Welcome home, Riggs. Good old Westlake.

This place never changed. Not in eight years. Not for a fucking second.

Well, fuck it.

“Just tell them I’m an Uber driver,” I said as I drove up her street. There were cars in the driveway of her parents’ house, which meant that at least one person was definitely home.

“It isn’t that,” she said, the words coming out of her mouth automatically, followed by a pause so long that I knew the words were a lie.

“Right,” I said. I pulled to a stop next to the curb in front of her parents’ house. There was no motion in the windows, but that didn’t mean no one was looking. I opened my door and got out of the car.

Emily scrambled to follow, getting out as I opened the door to the back seat. “What are you doing?” she asked.
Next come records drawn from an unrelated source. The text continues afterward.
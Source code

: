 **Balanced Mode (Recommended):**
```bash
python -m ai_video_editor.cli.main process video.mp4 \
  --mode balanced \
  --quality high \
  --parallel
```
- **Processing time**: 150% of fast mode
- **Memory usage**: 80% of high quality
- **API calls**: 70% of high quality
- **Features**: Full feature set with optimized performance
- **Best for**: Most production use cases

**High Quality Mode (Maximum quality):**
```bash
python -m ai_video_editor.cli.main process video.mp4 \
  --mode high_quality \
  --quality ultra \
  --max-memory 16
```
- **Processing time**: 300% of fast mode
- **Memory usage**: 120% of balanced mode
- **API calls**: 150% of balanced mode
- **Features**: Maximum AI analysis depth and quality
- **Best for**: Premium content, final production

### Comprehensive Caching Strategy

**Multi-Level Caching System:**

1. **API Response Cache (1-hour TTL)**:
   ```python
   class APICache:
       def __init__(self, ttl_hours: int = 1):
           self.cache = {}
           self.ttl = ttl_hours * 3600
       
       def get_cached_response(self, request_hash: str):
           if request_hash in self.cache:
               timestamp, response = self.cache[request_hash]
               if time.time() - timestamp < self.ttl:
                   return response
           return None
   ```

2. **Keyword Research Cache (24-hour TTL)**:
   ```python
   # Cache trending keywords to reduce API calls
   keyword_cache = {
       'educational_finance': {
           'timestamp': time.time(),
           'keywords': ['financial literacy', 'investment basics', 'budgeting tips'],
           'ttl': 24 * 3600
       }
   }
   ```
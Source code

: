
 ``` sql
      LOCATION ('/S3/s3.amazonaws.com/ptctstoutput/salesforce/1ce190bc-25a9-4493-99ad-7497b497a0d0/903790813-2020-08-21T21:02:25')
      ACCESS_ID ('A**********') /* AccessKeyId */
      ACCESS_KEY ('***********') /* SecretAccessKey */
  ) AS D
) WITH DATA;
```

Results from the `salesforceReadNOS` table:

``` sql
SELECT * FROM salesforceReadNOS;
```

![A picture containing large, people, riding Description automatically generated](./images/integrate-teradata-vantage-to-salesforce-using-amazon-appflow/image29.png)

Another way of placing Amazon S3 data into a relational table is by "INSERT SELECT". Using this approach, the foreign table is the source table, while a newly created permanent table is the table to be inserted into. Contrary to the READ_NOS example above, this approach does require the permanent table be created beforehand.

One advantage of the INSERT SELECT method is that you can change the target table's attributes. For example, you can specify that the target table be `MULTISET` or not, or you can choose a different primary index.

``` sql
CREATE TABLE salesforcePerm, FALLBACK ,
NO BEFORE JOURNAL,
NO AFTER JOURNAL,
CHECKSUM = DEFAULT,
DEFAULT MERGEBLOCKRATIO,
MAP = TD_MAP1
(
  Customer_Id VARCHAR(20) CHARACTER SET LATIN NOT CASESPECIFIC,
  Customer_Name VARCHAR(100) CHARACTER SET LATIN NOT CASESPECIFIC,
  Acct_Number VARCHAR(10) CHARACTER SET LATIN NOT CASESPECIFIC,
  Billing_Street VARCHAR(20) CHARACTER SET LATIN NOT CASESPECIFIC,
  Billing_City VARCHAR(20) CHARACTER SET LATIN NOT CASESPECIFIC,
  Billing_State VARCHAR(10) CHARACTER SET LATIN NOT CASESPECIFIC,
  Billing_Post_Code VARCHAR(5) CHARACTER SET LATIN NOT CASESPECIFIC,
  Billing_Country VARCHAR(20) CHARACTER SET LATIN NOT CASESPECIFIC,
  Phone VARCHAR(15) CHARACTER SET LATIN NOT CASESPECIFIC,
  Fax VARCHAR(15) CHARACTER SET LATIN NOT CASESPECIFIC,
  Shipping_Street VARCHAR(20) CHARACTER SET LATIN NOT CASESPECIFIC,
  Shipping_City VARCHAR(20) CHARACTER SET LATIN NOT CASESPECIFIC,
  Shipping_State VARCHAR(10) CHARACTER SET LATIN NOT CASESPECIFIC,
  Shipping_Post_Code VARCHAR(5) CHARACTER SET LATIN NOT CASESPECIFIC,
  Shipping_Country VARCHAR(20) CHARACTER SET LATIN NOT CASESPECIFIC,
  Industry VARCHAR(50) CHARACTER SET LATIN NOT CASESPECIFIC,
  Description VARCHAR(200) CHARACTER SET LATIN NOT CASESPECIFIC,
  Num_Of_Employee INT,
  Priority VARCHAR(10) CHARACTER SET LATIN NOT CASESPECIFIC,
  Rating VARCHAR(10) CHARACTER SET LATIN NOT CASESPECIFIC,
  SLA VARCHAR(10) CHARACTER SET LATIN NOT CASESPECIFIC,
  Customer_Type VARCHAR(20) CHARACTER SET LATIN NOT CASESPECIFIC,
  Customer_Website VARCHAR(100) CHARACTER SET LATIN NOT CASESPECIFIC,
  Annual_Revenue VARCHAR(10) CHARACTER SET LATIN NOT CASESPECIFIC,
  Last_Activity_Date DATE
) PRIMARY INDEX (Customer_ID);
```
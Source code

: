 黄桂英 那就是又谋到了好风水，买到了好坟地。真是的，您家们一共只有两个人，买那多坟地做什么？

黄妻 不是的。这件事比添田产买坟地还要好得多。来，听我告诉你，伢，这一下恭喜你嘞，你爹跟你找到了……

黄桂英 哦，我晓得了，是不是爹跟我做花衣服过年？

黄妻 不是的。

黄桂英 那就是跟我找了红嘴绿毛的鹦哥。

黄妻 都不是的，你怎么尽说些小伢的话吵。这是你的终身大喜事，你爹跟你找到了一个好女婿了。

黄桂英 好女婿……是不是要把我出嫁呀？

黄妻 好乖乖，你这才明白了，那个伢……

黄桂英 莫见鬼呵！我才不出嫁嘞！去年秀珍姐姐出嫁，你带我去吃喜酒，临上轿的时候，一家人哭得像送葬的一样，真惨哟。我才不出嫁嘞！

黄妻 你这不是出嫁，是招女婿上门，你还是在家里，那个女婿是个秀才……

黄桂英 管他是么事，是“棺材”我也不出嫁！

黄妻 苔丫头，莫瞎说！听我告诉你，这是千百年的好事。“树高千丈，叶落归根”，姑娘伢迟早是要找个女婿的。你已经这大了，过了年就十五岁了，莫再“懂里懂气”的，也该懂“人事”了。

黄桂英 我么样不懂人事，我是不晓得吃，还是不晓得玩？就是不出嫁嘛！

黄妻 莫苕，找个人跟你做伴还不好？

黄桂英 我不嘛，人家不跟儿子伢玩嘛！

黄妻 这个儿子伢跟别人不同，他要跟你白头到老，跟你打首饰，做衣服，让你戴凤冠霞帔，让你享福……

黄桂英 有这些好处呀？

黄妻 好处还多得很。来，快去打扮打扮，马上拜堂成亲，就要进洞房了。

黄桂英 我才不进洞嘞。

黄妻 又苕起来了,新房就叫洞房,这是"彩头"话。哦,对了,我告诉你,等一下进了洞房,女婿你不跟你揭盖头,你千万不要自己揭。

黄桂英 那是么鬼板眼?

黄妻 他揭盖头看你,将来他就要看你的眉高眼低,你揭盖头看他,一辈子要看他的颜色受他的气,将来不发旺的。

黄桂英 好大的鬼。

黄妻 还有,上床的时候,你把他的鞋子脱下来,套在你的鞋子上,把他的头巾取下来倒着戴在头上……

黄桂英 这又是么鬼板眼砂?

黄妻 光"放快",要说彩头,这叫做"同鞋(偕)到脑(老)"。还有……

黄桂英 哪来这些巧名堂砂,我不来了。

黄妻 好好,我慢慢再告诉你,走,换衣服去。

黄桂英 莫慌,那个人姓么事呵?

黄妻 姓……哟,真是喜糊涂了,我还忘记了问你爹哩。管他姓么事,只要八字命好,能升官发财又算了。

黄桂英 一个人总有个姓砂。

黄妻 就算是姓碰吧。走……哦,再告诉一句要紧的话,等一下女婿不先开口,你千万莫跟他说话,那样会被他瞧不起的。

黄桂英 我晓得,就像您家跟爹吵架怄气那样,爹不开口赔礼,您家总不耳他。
“Getting your bags,” I said. I pulled them out one by one, dropping them on the sidewalk. I didn’t razz her about how heavy they were. I didn’t say anything. The silence fell hard, like a fog. I watched from under the brim of my cap as she glanced uneasily between the house and the growing pile of her bags.

“Luke,” she said finally, when I dropped the last bag on the pile.

Too little, too late. I already got the message. For a little while it had seemed like things might be different, that now we could act like normal people after all this time. But we couldn’t. At least, she couldn’t.

I shouldn’t be in this neighborhood. I shouldn’t be talking to Emily Parker, just like eight years ago. We were too far apart, and we always would be.

Fuck if I knew why that hurt, but it did.

So I shut down.

I closed the backseat door and leaned a hand on the roof of my Charger. “We’re done,” I told her. “Have a nice life.”

“Luke,” she said again.

“Tell them we ran into each other by chance. It’s the truth. Maybe they’ll believe it. And say hi to the Westlake PD for me.”

She didn’t answer. She just stood there, looking awkward and beautiful and maybe a little ashamed. But she didn’t say anything else.

So I got in my car and drove off, leaving her standing on the sidewalk.